On November 29, 1864, troops of the United States Army attacked a peaceful Cheyenne and Arapaho village along the banks of the Big Sandy Creek, in the Colorado Territory. Despite the presence of an American flag and white flag of truce, troops attacked, killing over 230 Cheyenne and Arapaho, mostly women and children, in what would become known as the Sand Creek Massacre. Several Army officers refused to participate in the attack, their recounting of it horrified a nation.

Staff from Andrew Johnson National Historic Site will explore this national tragedy, including a unique Greeneville connection. The free program is scheduled Friday evening, February 26th at 6:00 pm, in the sanctuary of Calvary Chapel of Greeneville located at 401 W. Main St., Greeneville. Socially-distanced seating is limited, reservations are required. A hand sanitizer station and disposable face masks will be available. For more information and/or reservations, call (423) 638-3551.

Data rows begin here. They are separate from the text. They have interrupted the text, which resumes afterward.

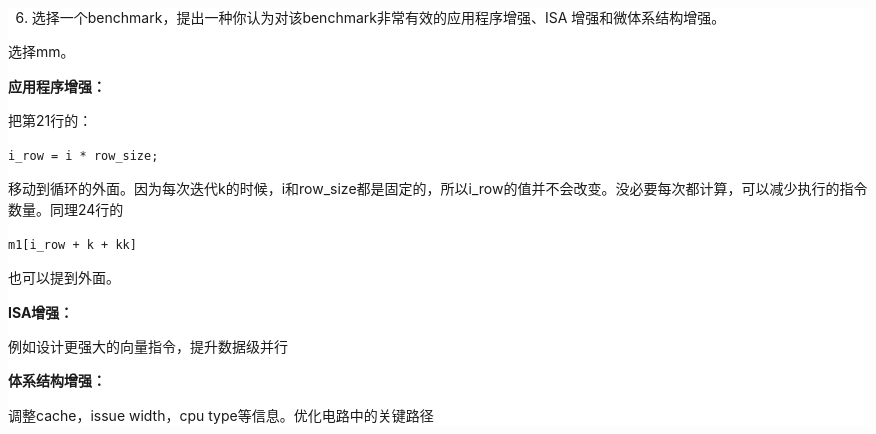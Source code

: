 6.  选择一个benchmark，提出一种你认为对该benchmark非常有效的应用程序增强、ISA 增强和微体系结构增强。


选择mm。

**应用程序增强：**

把第21行的：
```
i_row = i * row_size;
```
移动到循环的外面。因为每次迭代k的时候，i和row_size都是固定的，所以i_row的值并不会改变。没必要每次都计算，可以减少执行的指令数量。同理24行的
```
m1[i_row + k + kk]
```
也可以提到外面。

**ISA增强：**

例如设计更强大的向量指令，提升数据级并行

**体系结构增强：**

调整cache，issue width，cpu type等信息。优化电路中的关键路径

The National Park Service not only preserves and protects millions of acres of land, but also the stories that shaped the land. Some of the stories are inspirational and some are profoundly sad. The Sand Creek Massacre has elements of both. It is the story of an unprovoked attack but it is also the story of unbridled courage, sacrifice, and the will to survive.

Photo Details:

A). Elk Hide Painting depicting the Sand Creek Massacre by Northern Arapaho Eugene J. Ridgely Sr., whose great-grandfather, Lame Man, escaped the massacre. Image courtesy the Ridgely Family

B). Cheyenne *George Bent and his wife Magpie Woman, both of whom survived the massacre. Image courtesy National Park Service.

*George Bent provided one of the few first-person Cheyenne accounts of the massacre from the Native American perspective.